Collected data
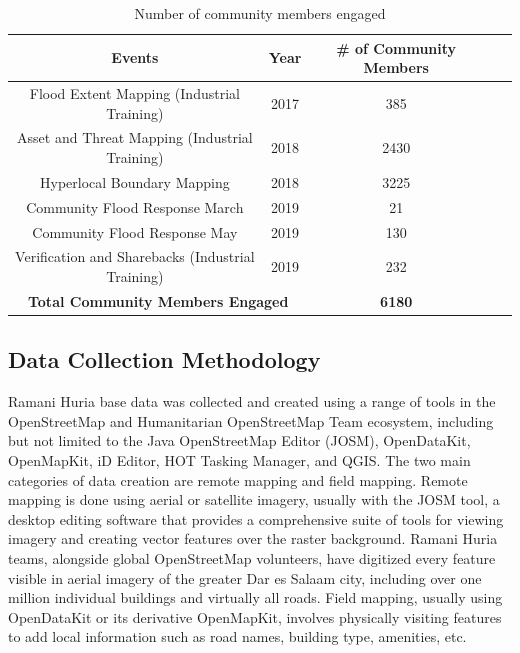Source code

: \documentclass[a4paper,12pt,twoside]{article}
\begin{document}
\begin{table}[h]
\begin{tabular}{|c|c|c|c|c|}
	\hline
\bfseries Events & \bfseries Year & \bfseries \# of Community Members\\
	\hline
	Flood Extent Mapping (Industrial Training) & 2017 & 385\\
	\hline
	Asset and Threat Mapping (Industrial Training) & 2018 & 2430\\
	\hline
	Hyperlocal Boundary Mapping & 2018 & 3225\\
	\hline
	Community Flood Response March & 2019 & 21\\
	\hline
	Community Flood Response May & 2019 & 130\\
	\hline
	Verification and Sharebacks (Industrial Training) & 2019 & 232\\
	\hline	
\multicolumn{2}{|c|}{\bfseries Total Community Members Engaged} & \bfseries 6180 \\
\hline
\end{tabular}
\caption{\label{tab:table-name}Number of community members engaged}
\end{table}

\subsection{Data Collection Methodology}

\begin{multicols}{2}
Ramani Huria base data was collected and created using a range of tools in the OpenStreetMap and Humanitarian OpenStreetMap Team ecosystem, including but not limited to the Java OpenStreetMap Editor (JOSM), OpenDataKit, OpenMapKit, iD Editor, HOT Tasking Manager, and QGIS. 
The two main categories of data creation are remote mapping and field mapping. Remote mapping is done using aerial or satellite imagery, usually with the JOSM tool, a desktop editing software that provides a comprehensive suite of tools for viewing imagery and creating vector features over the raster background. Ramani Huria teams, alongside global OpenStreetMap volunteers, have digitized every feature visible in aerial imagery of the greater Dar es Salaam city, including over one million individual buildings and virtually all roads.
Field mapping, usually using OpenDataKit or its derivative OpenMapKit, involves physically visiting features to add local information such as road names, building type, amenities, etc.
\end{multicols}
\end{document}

==

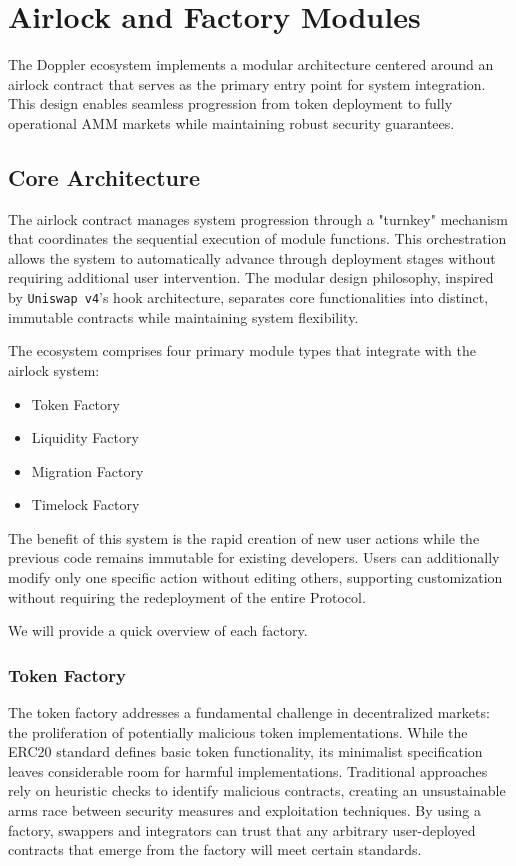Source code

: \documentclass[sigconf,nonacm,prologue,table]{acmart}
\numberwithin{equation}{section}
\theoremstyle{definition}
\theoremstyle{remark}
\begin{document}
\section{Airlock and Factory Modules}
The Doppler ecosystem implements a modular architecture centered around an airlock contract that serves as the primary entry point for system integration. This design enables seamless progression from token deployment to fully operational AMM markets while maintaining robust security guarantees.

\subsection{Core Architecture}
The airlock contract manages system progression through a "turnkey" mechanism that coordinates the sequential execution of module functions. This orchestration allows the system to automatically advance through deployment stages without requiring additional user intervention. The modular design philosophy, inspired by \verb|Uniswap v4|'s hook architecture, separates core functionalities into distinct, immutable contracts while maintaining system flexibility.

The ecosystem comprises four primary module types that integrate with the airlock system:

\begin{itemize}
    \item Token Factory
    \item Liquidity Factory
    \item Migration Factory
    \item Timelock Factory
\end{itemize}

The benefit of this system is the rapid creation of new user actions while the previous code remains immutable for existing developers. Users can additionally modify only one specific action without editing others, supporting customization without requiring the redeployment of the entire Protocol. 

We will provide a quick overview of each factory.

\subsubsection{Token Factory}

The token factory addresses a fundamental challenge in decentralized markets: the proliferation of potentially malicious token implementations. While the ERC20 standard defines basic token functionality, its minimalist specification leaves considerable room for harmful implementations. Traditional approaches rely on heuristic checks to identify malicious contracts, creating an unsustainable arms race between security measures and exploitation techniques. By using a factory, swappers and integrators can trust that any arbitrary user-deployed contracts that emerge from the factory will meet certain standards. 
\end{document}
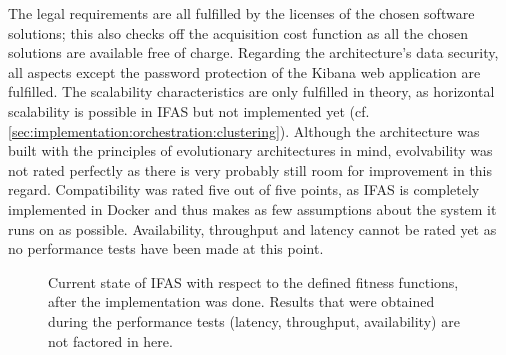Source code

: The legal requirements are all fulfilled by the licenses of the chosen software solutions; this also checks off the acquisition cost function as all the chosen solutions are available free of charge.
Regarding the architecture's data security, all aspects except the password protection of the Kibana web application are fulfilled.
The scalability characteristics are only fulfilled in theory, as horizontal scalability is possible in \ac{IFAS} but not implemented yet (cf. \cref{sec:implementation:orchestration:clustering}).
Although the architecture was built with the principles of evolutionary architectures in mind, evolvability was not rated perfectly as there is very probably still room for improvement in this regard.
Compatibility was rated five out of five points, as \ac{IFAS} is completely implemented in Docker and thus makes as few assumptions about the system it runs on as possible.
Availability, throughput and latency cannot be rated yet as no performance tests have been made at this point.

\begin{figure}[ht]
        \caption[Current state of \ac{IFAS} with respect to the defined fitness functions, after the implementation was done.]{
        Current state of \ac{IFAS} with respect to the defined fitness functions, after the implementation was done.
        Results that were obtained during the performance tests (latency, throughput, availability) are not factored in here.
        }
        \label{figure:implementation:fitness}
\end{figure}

→ Exercise
Collect the lines of the data that carry the word "Huria".

→ Task response
Ramani Huria base data was collected and created using a range of tools in the OpenStreetMap and Humanitarian OpenStreetMap Team ecosystem, including but not limited to the Java OpenStreetMap Editor (JOSM), OpenDataKit, OpenMapKit, iD Editor, HOT Tasking Manager, and QGIS. 
The two main categories of data creation are remote mapping and field mapping. Remote mapping is done using aerial or satellite imagery, usually with the JOSM tool, a desktop editing software that provides a comprehensive suite of tools for viewing imagery and creating vector features over the raster background. Ramani Huria teams, alongside global OpenStreetMap volunteers, have digitized every feature visible in aerial imagery of the greater Dar es Salaam city, including over one million individual buildings and virtually all roads.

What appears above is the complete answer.